╭─ Input material
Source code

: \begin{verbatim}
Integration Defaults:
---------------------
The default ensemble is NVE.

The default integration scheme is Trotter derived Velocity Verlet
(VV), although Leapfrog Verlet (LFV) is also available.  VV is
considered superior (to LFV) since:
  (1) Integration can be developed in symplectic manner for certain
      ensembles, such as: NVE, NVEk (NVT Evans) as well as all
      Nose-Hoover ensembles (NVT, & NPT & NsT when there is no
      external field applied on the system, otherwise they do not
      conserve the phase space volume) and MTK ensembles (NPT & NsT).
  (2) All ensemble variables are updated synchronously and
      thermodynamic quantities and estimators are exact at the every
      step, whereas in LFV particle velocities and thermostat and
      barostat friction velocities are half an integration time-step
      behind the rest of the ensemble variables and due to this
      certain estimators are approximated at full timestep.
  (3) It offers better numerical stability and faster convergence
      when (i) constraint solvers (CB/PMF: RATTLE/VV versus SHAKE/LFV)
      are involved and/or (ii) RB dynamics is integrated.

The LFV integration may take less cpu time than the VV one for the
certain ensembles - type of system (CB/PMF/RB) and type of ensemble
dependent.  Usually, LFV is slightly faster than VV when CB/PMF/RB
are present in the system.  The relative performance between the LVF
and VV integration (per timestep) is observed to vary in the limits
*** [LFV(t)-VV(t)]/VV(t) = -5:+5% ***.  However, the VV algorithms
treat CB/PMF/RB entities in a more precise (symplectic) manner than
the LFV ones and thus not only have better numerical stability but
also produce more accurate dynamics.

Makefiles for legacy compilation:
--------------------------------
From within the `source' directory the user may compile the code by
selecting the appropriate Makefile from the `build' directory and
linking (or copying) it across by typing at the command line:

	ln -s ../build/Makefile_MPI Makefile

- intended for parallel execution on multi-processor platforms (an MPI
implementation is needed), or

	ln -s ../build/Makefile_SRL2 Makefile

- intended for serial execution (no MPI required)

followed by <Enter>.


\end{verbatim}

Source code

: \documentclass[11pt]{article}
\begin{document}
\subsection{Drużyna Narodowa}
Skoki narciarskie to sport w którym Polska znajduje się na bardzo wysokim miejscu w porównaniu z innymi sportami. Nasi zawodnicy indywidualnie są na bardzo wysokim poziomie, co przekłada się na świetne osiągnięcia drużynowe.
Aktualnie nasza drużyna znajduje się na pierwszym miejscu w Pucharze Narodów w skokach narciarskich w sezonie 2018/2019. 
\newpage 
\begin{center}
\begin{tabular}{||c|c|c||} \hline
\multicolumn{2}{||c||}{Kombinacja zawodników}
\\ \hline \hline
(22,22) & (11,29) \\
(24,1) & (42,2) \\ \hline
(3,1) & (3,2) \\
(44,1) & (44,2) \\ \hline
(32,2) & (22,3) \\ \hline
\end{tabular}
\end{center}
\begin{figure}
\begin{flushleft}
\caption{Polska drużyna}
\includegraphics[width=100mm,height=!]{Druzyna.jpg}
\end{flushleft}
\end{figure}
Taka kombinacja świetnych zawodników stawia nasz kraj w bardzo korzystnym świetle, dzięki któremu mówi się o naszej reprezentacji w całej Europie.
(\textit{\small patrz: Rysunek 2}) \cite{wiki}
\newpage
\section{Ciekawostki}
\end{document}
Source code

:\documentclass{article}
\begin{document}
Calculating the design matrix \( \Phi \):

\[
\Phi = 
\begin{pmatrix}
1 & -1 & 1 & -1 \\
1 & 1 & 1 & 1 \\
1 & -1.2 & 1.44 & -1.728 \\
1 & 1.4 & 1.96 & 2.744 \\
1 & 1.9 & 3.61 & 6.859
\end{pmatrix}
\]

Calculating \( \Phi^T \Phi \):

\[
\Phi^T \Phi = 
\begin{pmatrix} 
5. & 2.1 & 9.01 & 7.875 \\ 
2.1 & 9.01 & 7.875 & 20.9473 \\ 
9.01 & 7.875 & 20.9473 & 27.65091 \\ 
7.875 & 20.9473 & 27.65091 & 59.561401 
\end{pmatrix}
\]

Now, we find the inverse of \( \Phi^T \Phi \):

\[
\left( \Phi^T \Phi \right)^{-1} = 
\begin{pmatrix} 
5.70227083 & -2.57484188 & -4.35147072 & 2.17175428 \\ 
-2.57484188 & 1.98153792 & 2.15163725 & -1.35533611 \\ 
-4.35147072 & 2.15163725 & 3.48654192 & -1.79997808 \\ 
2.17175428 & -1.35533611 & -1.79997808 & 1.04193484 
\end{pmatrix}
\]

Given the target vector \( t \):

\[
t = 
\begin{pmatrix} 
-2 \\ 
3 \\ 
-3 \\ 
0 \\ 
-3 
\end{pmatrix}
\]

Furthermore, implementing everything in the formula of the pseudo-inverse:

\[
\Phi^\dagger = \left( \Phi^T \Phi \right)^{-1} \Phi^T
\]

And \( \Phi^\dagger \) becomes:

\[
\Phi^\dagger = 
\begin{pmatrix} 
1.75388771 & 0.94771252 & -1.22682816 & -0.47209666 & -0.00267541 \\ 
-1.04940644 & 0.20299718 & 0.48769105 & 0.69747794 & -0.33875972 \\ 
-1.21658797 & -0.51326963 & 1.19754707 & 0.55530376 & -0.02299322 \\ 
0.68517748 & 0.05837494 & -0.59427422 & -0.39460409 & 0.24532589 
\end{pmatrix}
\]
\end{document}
╰─
What is required
All that belongs in the answer is the run of lines above from the line containing "followed by <Enter>." through the line containing "5. & 2.1 & 9.01 & 7.875 \\", exactly as written.

Answer section
followed by <Enter>.


\end{verbatim}

Source code

: \documentclass[11pt]{article}
\begin{document}
\subsection{Drużyna Narodowa}
Skoki narciarskie to sport w którym Polska znajduje się na bardzo wysokim miejscu w porównaniu z innymi sportami. Nasi zawodnicy indywidualnie są na bardzo wysokim poziomie, co przekłada się na świetne osiągnięcia drużynowe.
Aktualnie nasza drużyna znajduje się na pierwszym miejscu w Pucharze Narodów w skokach narciarskich w sezonie 2018/2019. 
\newpage 
\begin{center}
\begin{tabular}{||c|c|c||} \hline
\multicolumn{2}{||c||}{Kombinacja zawodników}
\\ \hline \hline
(22,22) & (11,29) \\
(24,1) & (42,2) \\ \hline
(3,1) & (3,2) \\
(44,1) & (44,2) \\ \hline
(32,2) & (22,3) \\ \hline
\end{tabular}
\end{center}
\begin{figure}
\begin{flushleft}
\caption{Polska drużyna}
\includegraphics[width=100mm,height=!]{Druzyna.jpg}
\end{flushleft}
\end{figure}
Taka kombinacja świetnych zawodników stawia nasz kraj w bardzo korzystnym świetle, dzięki któremu mówi się o naszej reprezentacji w całej Europie.
(\textit{\small patrz: Rysunek 2}) \cite{wiki}
\newpage
\section{Ciekawostki}
\end{document}
Source code

:\documentclass{article}
\begin{document}
Calculating the design matrix \( \Phi \):

\[
\Phi = 
\begin{pmatrix}
1 & -1 & 1 & -1 \\
1 & 1 & 1 & 1 \\
1 & -1.2 & 1.44 & -1.728 \\
1 & 1.4 & 1.96 & 2.744 \\
1 & 1.9 & 3.61 & 6.859
\end{pmatrix}
\]

Calculating \( \Phi^T \Phi \):

\[
\Phi^T \Phi = 
\begin{pmatrix} 
5. & 2.1 & 9.01 & 7.875 \\ 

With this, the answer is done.